-------- MATERIAL FOR THE TASK

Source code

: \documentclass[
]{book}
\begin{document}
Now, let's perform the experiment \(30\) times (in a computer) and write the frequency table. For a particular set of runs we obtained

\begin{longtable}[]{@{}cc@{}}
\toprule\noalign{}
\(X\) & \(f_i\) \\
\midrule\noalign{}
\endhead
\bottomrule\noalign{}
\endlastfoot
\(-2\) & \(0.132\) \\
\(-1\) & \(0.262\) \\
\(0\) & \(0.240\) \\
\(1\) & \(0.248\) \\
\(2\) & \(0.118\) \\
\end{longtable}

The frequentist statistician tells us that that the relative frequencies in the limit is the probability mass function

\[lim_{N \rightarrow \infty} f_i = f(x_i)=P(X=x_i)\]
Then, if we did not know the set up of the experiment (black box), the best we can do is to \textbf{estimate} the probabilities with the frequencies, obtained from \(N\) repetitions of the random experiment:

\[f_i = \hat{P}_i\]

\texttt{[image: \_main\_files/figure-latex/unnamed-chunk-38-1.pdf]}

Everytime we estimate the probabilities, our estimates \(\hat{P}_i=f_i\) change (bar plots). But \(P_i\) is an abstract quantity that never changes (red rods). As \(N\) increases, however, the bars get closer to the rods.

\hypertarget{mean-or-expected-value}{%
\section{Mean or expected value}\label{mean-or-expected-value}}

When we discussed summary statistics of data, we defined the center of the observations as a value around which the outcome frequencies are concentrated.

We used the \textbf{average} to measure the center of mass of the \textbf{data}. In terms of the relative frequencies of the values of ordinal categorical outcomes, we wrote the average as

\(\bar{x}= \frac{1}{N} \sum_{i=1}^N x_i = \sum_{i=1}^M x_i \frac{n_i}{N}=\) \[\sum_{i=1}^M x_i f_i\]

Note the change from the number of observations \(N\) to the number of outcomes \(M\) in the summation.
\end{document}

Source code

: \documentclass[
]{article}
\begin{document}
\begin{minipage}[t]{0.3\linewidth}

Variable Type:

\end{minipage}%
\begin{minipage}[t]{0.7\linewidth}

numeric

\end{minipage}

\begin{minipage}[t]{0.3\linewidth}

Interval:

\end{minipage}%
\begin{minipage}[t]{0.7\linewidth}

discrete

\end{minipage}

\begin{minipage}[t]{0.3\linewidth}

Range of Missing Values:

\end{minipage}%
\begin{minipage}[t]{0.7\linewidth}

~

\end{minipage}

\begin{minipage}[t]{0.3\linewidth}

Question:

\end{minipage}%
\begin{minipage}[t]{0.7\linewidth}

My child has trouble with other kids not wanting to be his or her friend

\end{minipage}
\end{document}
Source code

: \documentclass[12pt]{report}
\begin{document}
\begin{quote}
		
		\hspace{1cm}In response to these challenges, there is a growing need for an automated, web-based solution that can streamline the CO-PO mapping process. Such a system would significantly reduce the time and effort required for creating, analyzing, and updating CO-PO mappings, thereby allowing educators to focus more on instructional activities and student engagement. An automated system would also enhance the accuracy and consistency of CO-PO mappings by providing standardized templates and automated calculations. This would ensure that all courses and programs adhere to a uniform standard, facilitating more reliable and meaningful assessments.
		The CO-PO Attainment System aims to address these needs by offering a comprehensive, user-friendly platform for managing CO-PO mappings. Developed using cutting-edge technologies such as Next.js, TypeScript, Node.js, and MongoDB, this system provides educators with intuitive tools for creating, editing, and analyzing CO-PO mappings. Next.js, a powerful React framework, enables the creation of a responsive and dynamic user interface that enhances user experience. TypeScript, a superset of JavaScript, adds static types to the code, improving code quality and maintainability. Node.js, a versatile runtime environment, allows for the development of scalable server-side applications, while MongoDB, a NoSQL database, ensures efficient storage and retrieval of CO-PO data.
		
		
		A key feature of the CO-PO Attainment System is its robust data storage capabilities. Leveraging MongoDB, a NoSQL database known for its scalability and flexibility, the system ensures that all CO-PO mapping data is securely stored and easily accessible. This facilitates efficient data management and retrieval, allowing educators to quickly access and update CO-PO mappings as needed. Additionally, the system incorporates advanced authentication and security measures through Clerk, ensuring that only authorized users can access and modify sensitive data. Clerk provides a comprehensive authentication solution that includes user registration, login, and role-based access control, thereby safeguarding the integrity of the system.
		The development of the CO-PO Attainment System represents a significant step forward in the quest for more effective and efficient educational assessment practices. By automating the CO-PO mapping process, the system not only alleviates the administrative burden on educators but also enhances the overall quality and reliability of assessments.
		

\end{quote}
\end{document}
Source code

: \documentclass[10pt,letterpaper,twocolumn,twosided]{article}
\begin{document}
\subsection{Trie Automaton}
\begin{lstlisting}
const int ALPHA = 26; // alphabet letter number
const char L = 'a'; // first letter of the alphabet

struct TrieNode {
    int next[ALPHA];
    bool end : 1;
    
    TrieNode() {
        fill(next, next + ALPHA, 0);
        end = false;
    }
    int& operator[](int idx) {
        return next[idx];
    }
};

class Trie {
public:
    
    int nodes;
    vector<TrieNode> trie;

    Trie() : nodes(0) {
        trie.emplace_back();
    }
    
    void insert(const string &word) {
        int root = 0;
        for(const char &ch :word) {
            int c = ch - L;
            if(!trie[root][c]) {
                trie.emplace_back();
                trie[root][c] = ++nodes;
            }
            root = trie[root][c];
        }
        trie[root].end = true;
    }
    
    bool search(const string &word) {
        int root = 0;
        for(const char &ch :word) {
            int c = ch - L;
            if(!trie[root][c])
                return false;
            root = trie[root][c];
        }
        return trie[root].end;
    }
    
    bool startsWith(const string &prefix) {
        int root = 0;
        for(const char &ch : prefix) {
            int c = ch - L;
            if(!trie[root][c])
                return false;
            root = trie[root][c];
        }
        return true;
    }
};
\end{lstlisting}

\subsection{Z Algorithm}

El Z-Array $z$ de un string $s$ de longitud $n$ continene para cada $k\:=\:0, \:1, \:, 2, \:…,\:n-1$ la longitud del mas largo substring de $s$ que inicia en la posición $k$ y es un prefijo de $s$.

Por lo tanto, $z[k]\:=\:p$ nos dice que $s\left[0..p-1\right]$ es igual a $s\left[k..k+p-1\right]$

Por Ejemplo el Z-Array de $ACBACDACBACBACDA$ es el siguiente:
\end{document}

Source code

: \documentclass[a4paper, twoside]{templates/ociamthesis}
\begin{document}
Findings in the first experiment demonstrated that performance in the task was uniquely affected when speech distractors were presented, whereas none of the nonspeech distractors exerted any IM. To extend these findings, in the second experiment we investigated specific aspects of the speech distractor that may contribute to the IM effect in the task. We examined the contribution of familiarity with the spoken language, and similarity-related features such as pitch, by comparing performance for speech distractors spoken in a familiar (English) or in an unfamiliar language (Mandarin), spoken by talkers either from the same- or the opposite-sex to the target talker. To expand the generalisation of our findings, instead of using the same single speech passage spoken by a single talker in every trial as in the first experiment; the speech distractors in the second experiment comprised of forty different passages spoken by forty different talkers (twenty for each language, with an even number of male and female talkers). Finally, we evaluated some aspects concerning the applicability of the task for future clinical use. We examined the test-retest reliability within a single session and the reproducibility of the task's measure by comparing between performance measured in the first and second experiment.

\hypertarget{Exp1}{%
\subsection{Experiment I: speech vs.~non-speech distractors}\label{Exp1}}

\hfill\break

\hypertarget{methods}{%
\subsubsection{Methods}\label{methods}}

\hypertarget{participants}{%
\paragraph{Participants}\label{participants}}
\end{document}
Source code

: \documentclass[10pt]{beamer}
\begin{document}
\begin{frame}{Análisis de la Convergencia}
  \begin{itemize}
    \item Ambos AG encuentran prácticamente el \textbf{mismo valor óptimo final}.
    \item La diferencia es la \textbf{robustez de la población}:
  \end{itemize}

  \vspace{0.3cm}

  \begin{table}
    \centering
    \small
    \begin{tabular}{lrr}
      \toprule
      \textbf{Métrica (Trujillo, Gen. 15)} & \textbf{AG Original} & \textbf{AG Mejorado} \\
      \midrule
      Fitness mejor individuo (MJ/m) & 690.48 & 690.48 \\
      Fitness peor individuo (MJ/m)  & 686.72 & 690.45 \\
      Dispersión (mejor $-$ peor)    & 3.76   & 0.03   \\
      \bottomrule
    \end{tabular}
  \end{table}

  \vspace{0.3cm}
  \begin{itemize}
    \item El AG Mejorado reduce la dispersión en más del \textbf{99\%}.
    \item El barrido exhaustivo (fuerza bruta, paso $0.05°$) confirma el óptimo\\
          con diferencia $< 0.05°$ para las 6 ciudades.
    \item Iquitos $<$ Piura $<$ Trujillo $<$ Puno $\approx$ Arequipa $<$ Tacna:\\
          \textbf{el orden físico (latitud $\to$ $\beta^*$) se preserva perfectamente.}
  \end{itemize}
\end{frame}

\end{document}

----------------

Copy out exactly the lines between the line with "El AG Mejorado" and the last line of the entries, counting both of those lines.

OUTPUT FOR THIS TASK:
    \item El AG Mejorado reduce la dispersión en más del \textbf{99\%}.
    \item El barrido exhaustivo (fuerza bruta, paso $0.05°$) confirma el óptimo\\
          con diferencia $< 0.05°$ para las 6 ciudades.
    \item Iquitos $<$ Piura $<$ Trujillo $<$ Puno $\approx$ Arequipa $<$ Tacna:\\
          \textbf{el orden físico (latitud $\to$ $\beta^*$) se preserva perfectamente.}
  \end{itemize}
\end{frame}

\end{document}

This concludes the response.